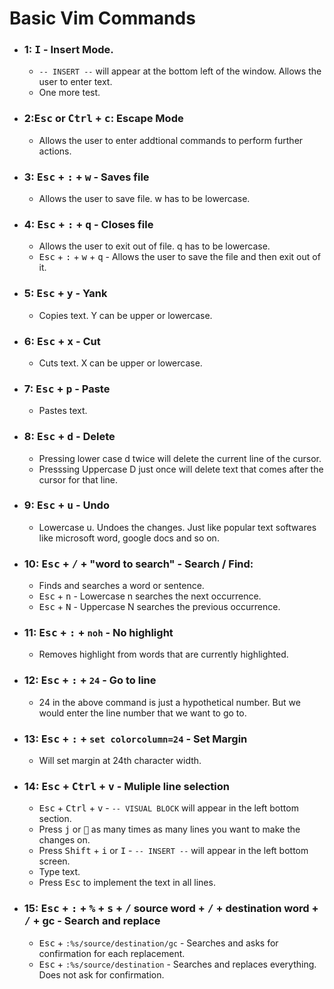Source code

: # Basic Vim Commands

* ### 1: <kbd>I</kbd> - Insert Mode.
	* `-- INSERT --` will appear at the bottom left of the window. Allows the user to enter text. 
	* One more test.
* ### 2:<kbd>Esc</kbd> or <kbd>Ctrl</kbd> + <kbd>c</kbd>: Escape Mode
	* Allows the user to enter addtional commands to perform further actions.
* ### 3: <kbd>Esc</kbd> + <kbd>:</kbd> + <kbd>w</kbd> - Saves file
	* Allows the user to save file. w has to be lowercase.
* ### 4: <kbd>Esc</kbd> + <kbd>:</kbd> + <kbd>q</kbd> - Closes file
	* Allows the user to exit out of file. q has to be lowercase.
	* <kbd>Esc</kbd> + <kbd>:</kbd> + <kbd>w</kbd> + <kbd>q</kbd> - Allows the user to save the file and then exit out of it.
* ### 5: <kbd>Esc</kbd> + <kbd>y</kbd> - Yank
	* Copies text. Y can be upper or lowercase.
* ### 6: <kbd>Esc</kbd> + <kbd>x</kbd> - Cut
	* Cuts text. X can be upper or lowercase.
* ### 7: <kbd>Esc</kbd> + <kbd>p</kbd> - Paste
	* Pastes text.
* ### 8: <kbd>Esc</kbd> + <kbd>d</kbd> - Delete
	* Pressing lower case d twice will delete the current line of the cursor.
	* Presssing Uppercase D just once will delete text that comes after the cursor for that line.
* ### 9: <kbd>Esc</kbd> + <kbd>u</kbd> - Undo
	* Lowercase u. Undoes the changes. Just like popular text softwares like microsoft word, google docs and so on.
* ### 10: <kbd>Esc</kbd> + <kbd>/</kbd> + "word to search" - Search / Find:
	* Finds and searches a word or sentence.
	* <kbd>Esc</kbd> + <kbd>n</kbd> - Lowercase n searches the next occurrence.
	* <kbd>Esc</kbd> + <kbd>N</kbd> - Uppercase N searches the previous occurrence.
* ### 11: <kbd>Esc</kbd> + <kbd>:</kbd> + `noh` - No highlight
	* Removes highlight from words that are currently highlighted.
* ### 12: <kbd>Esc</kbd> + <kbd>:</kbd> + `24` - Go to line
	* 24 in the above command is just a hypothetical number. But we would enter the line number that we want to go to.
* ### 13: <kbd>Esc</kbd> + <kbd>:</kbd> + `set colorcolumn=24` - Set Margin
	* Will set margin at 24th character width.
* ### 14: <kbd>Esc</kbd> + <kbd>Ctrl</kbd> + <kbd>v</kbd> - Muliple line selection
	* <kbd>Esc</kbd> + <kbd>Ctrl</kbd> + <kbd>v</kbd> - `-- VISUAL BLOCK` will appear in the left bottom section.
	* Press <kbd>j</kbd> or <kbd> :arrow_down_small:</kbd> as many times as many lines you want to make the changes on.
	* Press <kbd>Shift</kbd> + <kbd>i</kbd> or <kbd>I</kbd> - `-- INSERT --` will appear in the left bottom screen.
	* Type text.
	* Press <kbd>Esc</kbd> to implement the text in all lines.
* ### 15: <kbd>Esc</kbd> +  <kbd>:</kbd> + <kbd>%</kbd> + <kbd>s</kbd> + <kbd>/</kbd> source word + <kbd>/</kbd> + destination word + <kbd>/</kbd> + gc - Search and replace
	* <kbd>Esc</kbd> + `:%s/source/destination/gc` - Searches and asks for confirmation for each replacement.
	* <kbd>Esc</kbd> + `:%s/source/destination` - Searches and replaces everything. Does not ask for confirmation.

→ WORK REQUEST
Output the lines above exactly, but only those between the line holding "perform further actions." and the line holding "q has to be lowercase.", inclusive.

→ SOLUTION TO THE EXERCISE
	* Allows the user to enter addtional commands to perform further actions.
* ### 3: <kbd>Esc</kbd> + <kbd>:</kbd> + <kbd>w</kbd> - Saves file
	* Allows the user to save file. w has to be lowercase.
* ### 4: <kbd>Esc</kbd> + <kbd>:</kbd> + <kbd>q</kbd> - Closes file
	* Allows the user to exit out of file. q has to be lowercase.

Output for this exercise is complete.